McDaniel v. Cain

48 So. 52 | Ala. | 1908

ANDERSON, J.

The affidavit, as set out in the pleas, both before and after amendment, was not void, and said pleas were not subject to the demurrer interposed, as they related only to the false imprisonment counts of the complaint. The affidavit designated the offense as per the statutory caption, and was not void. The fact that an indictment similar to said affidavit would not be good against a demurrer did not render the said affidavit void.

The action of the trial court in sustaining the demurrer to the original complaint was clearly innocuous to the plaintiff, as he had to prove the very averment complained of in the demurrers in order to make out a prima facie case, which he did without dispute.

Conceding that the court erred in sustaining the demurrer to so much of the complaint as sought to recover counsel fees, the action in this respect ivas innocuous as the court properly disallowed a recovery by the plaintiff. He could clearly get no attorney’s fees if he did not show a right to recover anything.

It is true the testimony of Spencer, one of the owners of the land, showed that the defendant was a mere rental agent, rather than a tenant in chief, and that McDaniel was not his (Cain’s) tenant, and he therefore had no lien on the crops for said $20.24 advanced. There was also a judgment, from which the defendant took no appeal, adjudging that the cotton raised on the land was not subject to a landlord’s lien in favor of the defendant, Cain. This being true, the prosecution was wrongful, yet it was a question of fact as to whether or not it was maliciously instituted. — Goldstein v.

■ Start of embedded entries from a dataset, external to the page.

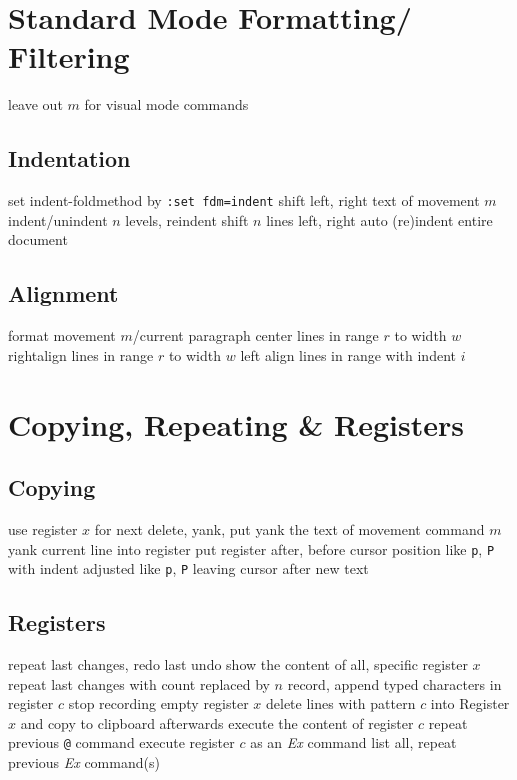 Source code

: \section{Standard Mode Formatting/ Filtering}	{leave out $m$ for visual mode commands}

\subsection{Indentation}{set indent-foldmethod by {\tt :set fdm=indent}}
	{shift left, right text of movement $m$}
	{indent/unindent $n$ levels, reindent}
	{shift $n$ lines left, right}
	{auto (re)indent entire document}

\subsection{Alignment}{}
	{format movement $m$/current paragraph}
	{center lines in range $r$ to width $w$}
	{rightalign lines in range $r$ to width $w$}
	{left align lines in range with indent $i$}

\section{Copying, Repeating \& Registers}	{}
\subsection{Copying}	{}
	{use register $x$ for next delete, yank, put}
	{yank the text of movement command $m$}
	{yank current line into register}
	{put register after, before cursor position}
	{like {\tt p}, {\tt P} with indent adjusted}
	{like {\tt p}, {\tt P} leaving cursor after new text}

\subsection{Registers}{}
	{repeat last changes, redo last undo}
	{show the content of all, specific register $x$}
	{repeat last changes with count replaced by $n$ }
	{record, append typed characters in register $c$}
	{stop recording}
	{empty register $x$}
	{delete lines with pattern $c$ into Register $x$ and copy to clipboard afterwards}
	{execute the content of register $c$}
	{repeat previous {\tt @} command}
	{execute register $c$ as an {\it Ex\/} command}
	{list all, repeat previous {\it Ex\/} command(s)}

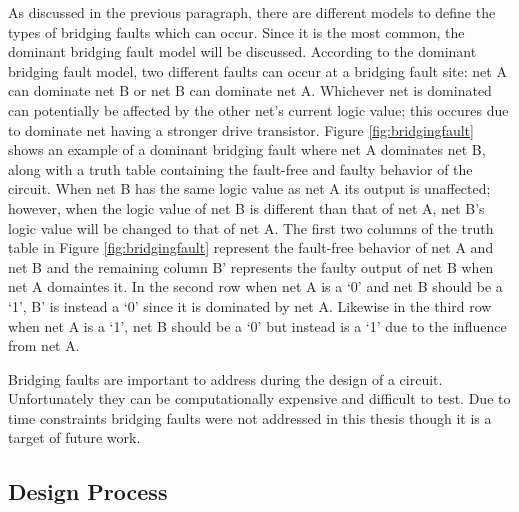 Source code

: \documentclass[12pt]{report}
\begin{document}
As discussed in the previous paragraph, there are different models to define the types of bridging faults which can occur.  Since it is the most common, the dominant bridging fault model will be discussed.  According to the dominant bridging fault model, two different faults can occur at a bridging fault site: net A can dominate net B or net B can dominate net A.  Whichever net is dominated can potentially be affected by the other net's current logic value; this occures due to dominate net having a stronger drive transistor\cite{needed-bridging}.  Figure \ref{fig:bridgingfault} shows an example of a dominant bridging fault where net A dominates net B, along with a truth table containing the fault-free and faulty behavior of the circuit.  When net B has the same logic value as net A its output is unaffected; however, when the logic value of net B is different than that of net A, net B's logic value will be changed to that of net A\cite{needed-bridging}.  The first two columns of the truth table in Figure \ref{fig:bridgingfault} represent the fault-free behavior of net A and net B and the remaining column B' represents the faulty output of net B when net A domaintes it. 
In the second row when net A is a `0' and net B should be a `1', B' is instead a `0' since it is dominated by net A.  Likewise in the third row when net A is a `1', net B should be a `0' but instead is a `1' due to the influence from net A.

Bridging faults are important to address during the design of a circuit.  Unfortunately they can be computationally expensive and difficult to test.  Due to time constraints bridging faults were not addressed in this thesis though it is a target of future work.

\subsection{Design Process}
\label{sct:designprocess}

\end{document}
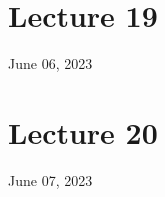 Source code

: \documentclass[12pt,fancychapters]{report}
\numberwithin{equation}{section}
\begin{document}
\section{Lecture 19}
June 06, 2023














































\newpage
\section{Lecture 20}
June 07, 2023
\end{document}
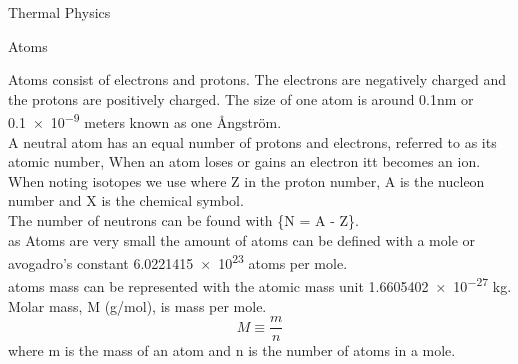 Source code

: \documentclass{article}
\newcommand\hr{\par\vspace{-.5\ht\strutbox}\noindent\hrulefill\par}
\begin{document}
\Huge \raggedright Thermal Physics \\ \vspace{1cm}
\begin{large}
    \hr
    \LARGE \center Atoms \\
    \raggedright
    \large Atoms consist of electrons and protons. The electrons are negatively charged and the protons are positively charged. The size of one atom is around 0.1nm or \num{0.1e-9} meters known as one Ångström. \\
    \large A neutral atom has an equal number of protons and electrons, referred to as its atomic number, When an atom loses or gains an electron itt becomes an ion. When noting isotopes we use  where Z in the proton number, A is the nucleon number and X is the chemical symbol. \\ 
    \large The number of neutrons can be found with \{N = A - Z\}. \\ 
    \large as Atoms are very small the amount of atoms can be defined with a mole or avogadro's constant \num{6.0221415e23} atoms per mole. \\
    \large atoms mass can be represented with the atomic mass unit \num{1.6605402e-27} kg. \\
    \large Molar mass, M (g/mol), is mass per mole. \[M \equiv \frac{m}{n}\] where m is the mass of an atom and n is the number of atoms in a mole. \\
    \hr
    

\end{large}
\end{document}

Drysdale, 148 Ala. 42 South. 744; Alsop v. Lidden, 130 Ala. 548, 30 South. 401. The trial court, sitting as a jury, could -well infer from the evidence that the prosecution was not malicious. It was not disputed that the defend*350ant advanced the sum claimed, and it is evident that he thought he had .a lien on the crop. It is true that ignorance of the law excuses no man for crime, or for an ordinary civil wrong; but in a civil action for malicious prosecution an honest belief in the existence of a right, though it does not in fact exist, may purge the prosecution of malice and defeat a recovery. The existence of malice being a question of fact, we are not prepared to hold that the court, sitting as a jury, erred in the conclusion reached.

The judgment of the circuit court is affirmed.

Affirmed.

Tyson, O. J., and Dowdell and McClellan, JJ., concur.